One thing that confuses me about modal logic is the exact meaning of the names Kripke frame, Kripke model, (un)pointed [[thing]], etc.
I'd like to know the standard names of different subtuples of $(P, W, R, V, w)$, defined below, so I can have a better understanding of textbooks and articles that talk about modal logic and so that I can explicitly distinguish the different possible consequence relations one might reasonably use in modal logic without making mistakes.
My question is threefold:
- What are the names for the different subtuples of $(P, W, R, V, w)$ in modal logic?
- Are there any variations in definitions that one might reasonably encounter in the wild and should pay special attention to?
- Is there a conventional way to refer to things that have a distinguished world?
As far as I know, relational models for modal logic have the following notion of truth.

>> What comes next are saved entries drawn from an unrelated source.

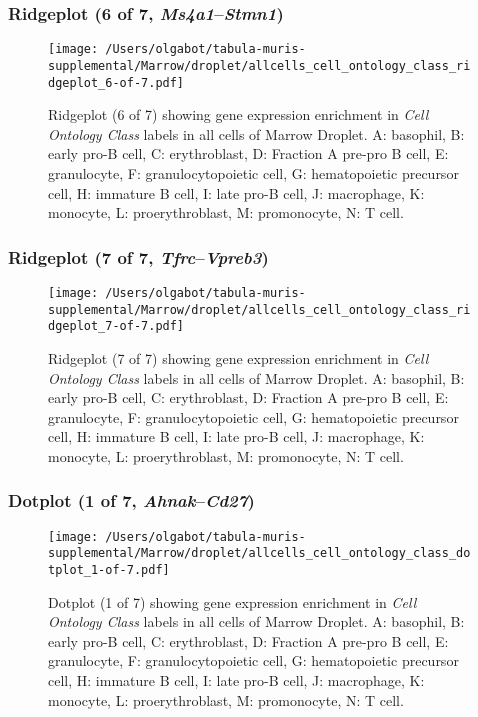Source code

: \clearpage

\subsubsection{Ridgeplot (6 of 7, \emph{Ms4a1}--\emph{Stmn1})}
\begin{figure}[h]
\centering
\texttt{[image: /Users/olgabot/tabula-muris-supplemental/Marrow/droplet/allcells\_cell\_ontology\_class\_ridgeplot\_6-of-7.pdf]}

\caption{ Ridgeplot (6 of 7)  showing gene expression enrichment in \emph{Cell Ontology Class} labels in all cells of Marrow Droplet. A: basophil, B: early pro-B cell, C: erythroblast, D: Fraction A pre-pro B cell, E: granulocyte, F: granulocytopoietic cell, G: hematopoietic precursor cell, H: immature B cell, I: late pro-B cell, J: macrophage, K: monocyte, L: proerythroblast, M: promonocyte, N: T cell.}
\end{figure}


\clearpage

\subsubsection{Ridgeplot (7 of 7, \emph{Tfrc}--\emph{Vpreb3})}
\begin{figure}[h]
\centering
\texttt{[image: /Users/olgabot/tabula-muris-supplemental/Marrow/droplet/allcells\_cell\_ontology\_class\_ridgeplot\_7-of-7.pdf]}

\caption{ Ridgeplot (7 of 7)  showing gene expression enrichment in \emph{Cell Ontology Class} labels in all cells of Marrow Droplet. A: basophil, B: early pro-B cell, C: erythroblast, D: Fraction A pre-pro B cell, E: granulocyte, F: granulocytopoietic cell, G: hematopoietic precursor cell, H: immature B cell, I: late pro-B cell, J: macrophage, K: monocyte, L: proerythroblast, M: promonocyte, N: T cell.}
\end{figure}


\clearpage

\subsubsection{Dotplot (1 of 7, \emph{Ahnak}--\emph{Cd27})}
\begin{figure}[h]
\centering
\texttt{[image: /Users/olgabot/tabula-muris-supplemental/Marrow/droplet/allcells\_cell\_ontology\_class\_dotplot\_1-of-7.pdf]}

\caption{ Dotplot (1 of 7)  showing gene expression enrichment in \emph{Cell Ontology Class} labels in all cells of Marrow Droplet. A: basophil, B: early pro-B cell, C: erythroblast, D: Fraction A pre-pro B cell, E: granulocyte, F: granulocytopoietic cell, G: hematopoietic precursor cell, H: immature B cell, I: late pro-B cell, J: macrophage, K: monocyte, L: proerythroblast, M: promonocyte, N: T cell.}
\end{figure}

I choose as my primitive connectives $\neg, \to, \;\text{and}\; \lozenge$.
$$(P, W, R, V, w) \models A \;\; \textit{if and only if} \;\; \text{$V(w, A)$ is $1$ (i.e. $A$ holds at world $w$)}$$ $$ (P, W, R, V, w) \models \lnot \alpha \;\; \textit{if and only if} \;\; \text{it does not hold that $(P, W, R, V, w) \models \alpha$} $$ $$ (P, W, R, V, w) \models \alpha \to \beta \;\;\text{if and only if}\;\; \text{if $(P, W, R, V, w) \models \alpha$ then $(P, W, R, V, w) \models \beta$} $$ $$ (P, W, R, V, w) \models \lozenge \alpha \;\;\text{if and only if}\;\; \text{there exists a $u$ such that $wRu$ and $(P, W, R, V, u) \models \alpha$ } $$
I think the presentation above is standard. $P$ is, I think, seldom explicitly mentioned, but it does exist implicitly in standard presentations of the relational semantics of modal logic.
This is pretty straightforward, and looks a lot like the definition of truth in a first-order structure. I'm not using $\Vdash$ because I don't really know when to use it and I find systematically making an analogy with first-order logic helpful personally.
As far as I'm aware, the following terminology is standard:
- $P$ is my set of primitive propositions.
- $W$ is the set of possible worlds.
- $R \subset W \times W$ is the accessibility relation.
- $V$ is the valuation map. There's some (inconsequential) choice in exactly what type to give it. I like making it send pairs of worlds and primitive propositions to $\{0, 1\}$.
- $w$ is the distinguished world. I sometimes call it the start world but I think this is nonstandard.
After this things get fuzzy for me. I've picked up a few names for the different subtuples of $(P, W, R, V, w)$.
I call $(P, W, R, V, w)$ a pointed model because it has a distinguished world.
I call $(P, W, R, V)$ an unpointed model because it does not have a distingushed world.
I call $(W, R, w)$ a pointed Kripke frame.
I call $(W, R)$ an unpointed Kripke frame.
I don't think that the pointed/unpointed distinction is standard though.